Regia di Lasse Hallström vedi scheda film
Attraverso il volto degnamente invecchiato di Redford e quello ben sfigurato di Freeman, opportunamente contornati da un ottimo scenario, si svolge una storia di risentimentento ed incapacità al perdono. Una durezza di superficie, però, che man mano si scioglie tramite la giovane nipote, arrivata con la madre a chiedere aiuto, come ultima spiaggia.
Il film gira attorno a un ceppo di pietra, luogo di riposo del corpo del giovane figlio-marito-padre, la cui morte prematura segna la vita dei protagonisti.
E gira attorno alla figura del magnifico orso, che tempo prima aveva assalito il co-protagonista Freeman, rendendolo fortemente inabile e sofferente. Prima catturato.
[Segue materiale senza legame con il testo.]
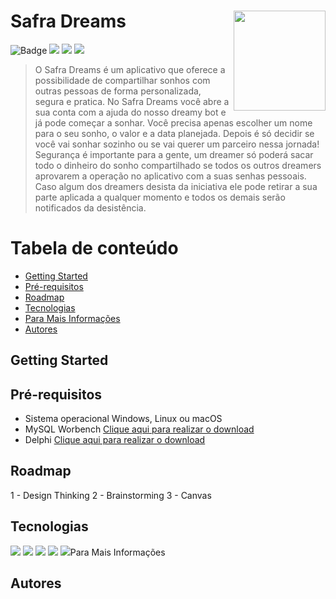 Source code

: # Safra Dreams <img src = "https://user-images.githubusercontent.com/7032799/93025272-e7da4480-f5d2-11ea-9280-cace7cb3f390.png" width='147' height="160" align="right"/>

![Badge](https://img.shields.io/github/issues/douglasakassaka/SafraDreams)
<img src= "https://img.shields.io/github/forks/douglasakassaka/SafraDreams"/>
<img src= "https://img.shields.io/github/stars/douglasakassaka/SafraDreams"/>
<img src= "https://img.shields.io/github/license/douglasakassaka/SafraDreams"/>

> O Safra Dreams é um aplicativo que oferece a possibilidade de compartilhar sonhos com outras pessoas de forma personalizada, segura e pratica.
No Safra Dreams você abre a sua conta com a ajuda do nosso dreamy bot e já pode começar a sonhar. Você precisa apenas escolher um nome para o seu sonho, o valor e a data planejada. Depois é só decidir se você vai sonhar sozinho ou se vai querer um parceiro nessa jornada!
Segurança é importante para a gente, um dreamer só poderá sacar todo o dinheiro do sonho compartilhado se todos os outros dreamers aprovarem a operação no aplicativo com a suas senhas pessoais. Caso algum dos dreamers desista da iniciativa ele pode retirar a sua parte aplicada a qualquer momento e todos os demais serão notificados da desistência. 


Tabela de conteúdo
==================
<!--ts-->
  * [Getting Started](#getting-started)
  * [Pré-requisitos](#pre-requisitos)
  * [Roadmap](#roadmap)
  * [Tecnologias](#tecnologias)
  * [Para Mais Informações](#further-information)
  * [Autores](#autores)
<!--te-->

## Getting Started

## Pré-requisitos
- Sistema operacional Windows, Linux ou macOS
- MySQL Worbench
[Clique aqui para realizar o download](https://downloads.mysql.com/archives/workbench/)
- Delphi
[Clique aqui para realizar o download](https://www.embarcadero.com/br/products/delphi)

## Roadmap 
1 - Design Thinking
2 - Brainstorming
3 - Canvas

## Tecnologias

<img src = "https://user-images.githubusercontent.com/7032799/93026808-2118b180-f5df-11ea-8426-0488d3a495a8.jpg" />
<img src = "https://user-images.githubusercontent.com/7032799/93027292-4b1fa300-f5e2-11ea-99b2-1f85e8606bc3.JPG" />
<img src = "https://user-images.githubusercontent.com/7032799/93027348-828e4f80-f5e2-11ea-8ddc-7d48d3d448da.JPG" />
<img src = "https://user-images.githubusercontent.com/7032799/93027383-bff2dd00-f5e2-11ea-86e4-5b3ecb97edf6.JPG" />
<img src = "https://user-images.githubusercontent.com/7032799/93027601-5d9adc00-f5e4-11ea-9025-5162f4875f77.png" /)

## Para Mais Informações


## Autores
Poi liberato, da nonno e nipote per renderlo a quella che è la sua natura.
Essere prigionieri, di un risentimento, di un errore, di una mancanza o per mano dell'uomo, è una condizione alla quale opporsi in ogni modo.
Belle alcune inquadradure, attraverso le finestre, attraverso il portico, attraverso le sbarre.
Film gradevole, con ottime interpretazioni anche se tutti i tasselli, prevedibilmente, tornano alla fine a comporre un puzzle perfetto, forse troppo perfetto.